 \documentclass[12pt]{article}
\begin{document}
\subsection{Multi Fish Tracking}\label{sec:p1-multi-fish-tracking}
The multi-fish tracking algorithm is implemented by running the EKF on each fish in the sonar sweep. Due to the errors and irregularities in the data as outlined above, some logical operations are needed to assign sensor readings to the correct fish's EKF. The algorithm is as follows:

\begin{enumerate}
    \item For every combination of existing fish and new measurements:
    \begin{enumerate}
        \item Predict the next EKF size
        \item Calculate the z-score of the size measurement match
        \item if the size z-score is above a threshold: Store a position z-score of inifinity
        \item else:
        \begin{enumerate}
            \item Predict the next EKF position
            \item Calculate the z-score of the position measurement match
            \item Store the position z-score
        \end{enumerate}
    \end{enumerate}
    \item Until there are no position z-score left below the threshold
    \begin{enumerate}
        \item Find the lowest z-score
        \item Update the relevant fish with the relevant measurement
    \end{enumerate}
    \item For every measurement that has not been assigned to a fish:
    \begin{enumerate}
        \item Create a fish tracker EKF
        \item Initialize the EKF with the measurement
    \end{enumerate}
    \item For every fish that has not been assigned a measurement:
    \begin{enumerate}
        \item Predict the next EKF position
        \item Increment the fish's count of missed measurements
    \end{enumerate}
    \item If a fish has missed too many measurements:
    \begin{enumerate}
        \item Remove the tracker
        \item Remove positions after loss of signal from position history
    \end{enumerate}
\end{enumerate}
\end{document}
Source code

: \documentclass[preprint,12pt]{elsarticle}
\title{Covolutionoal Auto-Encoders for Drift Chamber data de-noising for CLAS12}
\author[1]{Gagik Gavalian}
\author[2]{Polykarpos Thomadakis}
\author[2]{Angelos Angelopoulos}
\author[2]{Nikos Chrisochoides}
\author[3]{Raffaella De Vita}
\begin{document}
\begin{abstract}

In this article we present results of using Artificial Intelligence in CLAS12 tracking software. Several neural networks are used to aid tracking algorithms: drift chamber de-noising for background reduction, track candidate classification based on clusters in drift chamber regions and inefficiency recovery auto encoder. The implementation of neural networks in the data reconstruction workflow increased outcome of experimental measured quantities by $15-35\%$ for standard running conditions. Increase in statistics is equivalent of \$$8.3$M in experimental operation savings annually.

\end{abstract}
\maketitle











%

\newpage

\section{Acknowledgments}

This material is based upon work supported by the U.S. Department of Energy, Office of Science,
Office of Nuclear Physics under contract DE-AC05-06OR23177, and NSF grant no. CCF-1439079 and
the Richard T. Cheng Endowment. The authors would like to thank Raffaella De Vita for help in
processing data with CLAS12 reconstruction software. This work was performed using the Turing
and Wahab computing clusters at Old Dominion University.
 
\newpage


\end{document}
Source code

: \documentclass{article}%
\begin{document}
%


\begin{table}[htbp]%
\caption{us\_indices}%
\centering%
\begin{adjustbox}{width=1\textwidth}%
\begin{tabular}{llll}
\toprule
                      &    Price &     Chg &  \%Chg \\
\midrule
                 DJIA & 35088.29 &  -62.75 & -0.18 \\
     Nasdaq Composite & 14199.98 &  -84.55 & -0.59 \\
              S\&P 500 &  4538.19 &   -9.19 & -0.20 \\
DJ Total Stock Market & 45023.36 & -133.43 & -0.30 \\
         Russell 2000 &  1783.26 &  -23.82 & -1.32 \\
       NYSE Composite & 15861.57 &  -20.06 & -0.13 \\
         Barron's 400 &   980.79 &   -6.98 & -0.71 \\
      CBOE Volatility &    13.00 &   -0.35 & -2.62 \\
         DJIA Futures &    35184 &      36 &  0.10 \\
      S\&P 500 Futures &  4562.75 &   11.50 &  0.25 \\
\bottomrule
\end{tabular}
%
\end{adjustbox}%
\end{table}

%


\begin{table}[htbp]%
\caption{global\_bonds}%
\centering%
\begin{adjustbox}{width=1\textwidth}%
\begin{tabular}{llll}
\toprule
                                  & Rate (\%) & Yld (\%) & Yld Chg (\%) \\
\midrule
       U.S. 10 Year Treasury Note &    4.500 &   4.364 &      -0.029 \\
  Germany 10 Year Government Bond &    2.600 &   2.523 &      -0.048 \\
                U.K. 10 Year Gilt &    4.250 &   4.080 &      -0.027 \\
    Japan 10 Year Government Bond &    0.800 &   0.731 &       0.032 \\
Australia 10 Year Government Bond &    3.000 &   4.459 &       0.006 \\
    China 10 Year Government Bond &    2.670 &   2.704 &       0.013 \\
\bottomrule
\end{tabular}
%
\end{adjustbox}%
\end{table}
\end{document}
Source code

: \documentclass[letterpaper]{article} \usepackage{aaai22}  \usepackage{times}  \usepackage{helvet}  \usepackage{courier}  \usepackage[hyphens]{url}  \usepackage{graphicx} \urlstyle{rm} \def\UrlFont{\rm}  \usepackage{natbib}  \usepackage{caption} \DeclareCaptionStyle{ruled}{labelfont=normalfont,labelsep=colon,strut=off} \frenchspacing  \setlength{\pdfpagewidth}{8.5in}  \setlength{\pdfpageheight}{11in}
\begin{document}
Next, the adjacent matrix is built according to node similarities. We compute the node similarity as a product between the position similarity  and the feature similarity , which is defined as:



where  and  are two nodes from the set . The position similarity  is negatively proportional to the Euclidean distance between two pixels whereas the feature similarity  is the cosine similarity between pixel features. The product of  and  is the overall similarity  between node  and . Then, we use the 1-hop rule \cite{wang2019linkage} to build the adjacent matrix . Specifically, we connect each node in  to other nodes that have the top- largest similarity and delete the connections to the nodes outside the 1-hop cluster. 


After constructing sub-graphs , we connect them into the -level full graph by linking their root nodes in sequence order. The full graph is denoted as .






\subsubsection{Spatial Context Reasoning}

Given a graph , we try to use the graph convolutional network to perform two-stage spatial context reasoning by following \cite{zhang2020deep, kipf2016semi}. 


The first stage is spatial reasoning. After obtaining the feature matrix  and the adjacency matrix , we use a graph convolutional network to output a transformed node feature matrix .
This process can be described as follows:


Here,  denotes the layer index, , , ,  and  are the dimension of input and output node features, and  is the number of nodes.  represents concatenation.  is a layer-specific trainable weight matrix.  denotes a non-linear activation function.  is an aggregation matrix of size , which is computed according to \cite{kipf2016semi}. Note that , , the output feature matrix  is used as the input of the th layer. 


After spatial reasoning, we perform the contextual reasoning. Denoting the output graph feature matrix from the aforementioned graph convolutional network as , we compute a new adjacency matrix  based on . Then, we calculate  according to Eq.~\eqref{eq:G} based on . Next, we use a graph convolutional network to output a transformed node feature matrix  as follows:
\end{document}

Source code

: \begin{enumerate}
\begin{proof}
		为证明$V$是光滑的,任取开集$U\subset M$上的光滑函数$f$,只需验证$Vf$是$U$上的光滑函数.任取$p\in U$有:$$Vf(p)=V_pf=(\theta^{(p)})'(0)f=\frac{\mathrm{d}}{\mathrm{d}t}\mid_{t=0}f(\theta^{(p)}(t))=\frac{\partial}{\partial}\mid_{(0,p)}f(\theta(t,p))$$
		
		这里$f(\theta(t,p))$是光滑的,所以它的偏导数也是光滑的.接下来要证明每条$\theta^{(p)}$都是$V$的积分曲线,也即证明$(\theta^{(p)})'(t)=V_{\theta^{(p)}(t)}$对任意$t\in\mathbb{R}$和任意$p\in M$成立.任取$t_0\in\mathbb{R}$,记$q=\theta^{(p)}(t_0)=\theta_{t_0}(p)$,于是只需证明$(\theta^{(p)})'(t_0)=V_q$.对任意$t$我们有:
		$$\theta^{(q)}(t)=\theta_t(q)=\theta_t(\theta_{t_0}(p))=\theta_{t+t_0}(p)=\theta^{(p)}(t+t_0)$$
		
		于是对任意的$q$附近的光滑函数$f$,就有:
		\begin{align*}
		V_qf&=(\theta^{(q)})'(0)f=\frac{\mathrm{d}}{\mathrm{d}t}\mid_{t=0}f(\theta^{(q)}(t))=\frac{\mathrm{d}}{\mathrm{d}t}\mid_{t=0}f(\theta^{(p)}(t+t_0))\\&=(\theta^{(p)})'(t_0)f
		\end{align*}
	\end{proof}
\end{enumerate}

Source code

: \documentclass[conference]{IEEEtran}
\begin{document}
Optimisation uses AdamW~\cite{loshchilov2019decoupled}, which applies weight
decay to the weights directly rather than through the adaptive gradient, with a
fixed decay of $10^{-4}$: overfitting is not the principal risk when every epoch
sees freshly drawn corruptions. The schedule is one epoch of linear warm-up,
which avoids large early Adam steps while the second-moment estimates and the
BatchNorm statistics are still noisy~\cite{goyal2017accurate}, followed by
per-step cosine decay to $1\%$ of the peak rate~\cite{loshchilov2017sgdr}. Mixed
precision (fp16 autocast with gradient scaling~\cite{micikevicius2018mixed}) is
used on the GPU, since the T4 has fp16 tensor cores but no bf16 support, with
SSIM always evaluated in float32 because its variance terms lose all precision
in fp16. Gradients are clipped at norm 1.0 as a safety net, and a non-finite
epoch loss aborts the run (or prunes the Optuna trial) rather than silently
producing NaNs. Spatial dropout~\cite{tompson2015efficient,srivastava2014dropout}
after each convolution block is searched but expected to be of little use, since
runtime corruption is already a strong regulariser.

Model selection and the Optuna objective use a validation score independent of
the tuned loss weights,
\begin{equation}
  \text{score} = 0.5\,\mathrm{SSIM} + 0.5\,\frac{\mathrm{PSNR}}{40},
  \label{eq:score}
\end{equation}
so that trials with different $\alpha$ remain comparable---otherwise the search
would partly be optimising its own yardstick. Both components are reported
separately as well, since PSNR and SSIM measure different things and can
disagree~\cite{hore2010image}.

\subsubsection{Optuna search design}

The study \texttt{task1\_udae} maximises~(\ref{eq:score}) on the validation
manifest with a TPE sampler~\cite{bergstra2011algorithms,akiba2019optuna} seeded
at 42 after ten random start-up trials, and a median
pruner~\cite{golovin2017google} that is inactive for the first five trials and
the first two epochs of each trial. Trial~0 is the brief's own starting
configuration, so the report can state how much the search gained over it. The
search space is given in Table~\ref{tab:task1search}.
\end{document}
^^^^^^^^^^^^^^^^
■ **What the task requires**:
Only lines that contain the string "according" count; pick each one out of the records and copy it.

■ **Exercise answer**:
Next, the adjacent matrix is built according to node similarities. We compute the node similarity as a product between the position similarity  and the feature similarity , which is defined as:
Here,  denotes the layer index, , , ,  and  are the dimension of input and output node features, and  is the number of nodes.  represents concatenation.  is a layer-specific trainable weight matrix.  denotes a non-linear activation function.  is an aggregation matrix of size , which is computed according to \cite{kipf2016semi}. Note that , , the output feature matrix  is used as the input of the th layer. 
After spatial reasoning, we perform the contextual reasoning. Denoting the output graph feature matrix from the aforementioned graph convolutional network as , we compute a new adjacency matrix  based on . Then, we calculate  according to Eq.~\eqref{eq:G} based on . Next, we use a graph convolutional network to output a transformed node feature matrix  as follows:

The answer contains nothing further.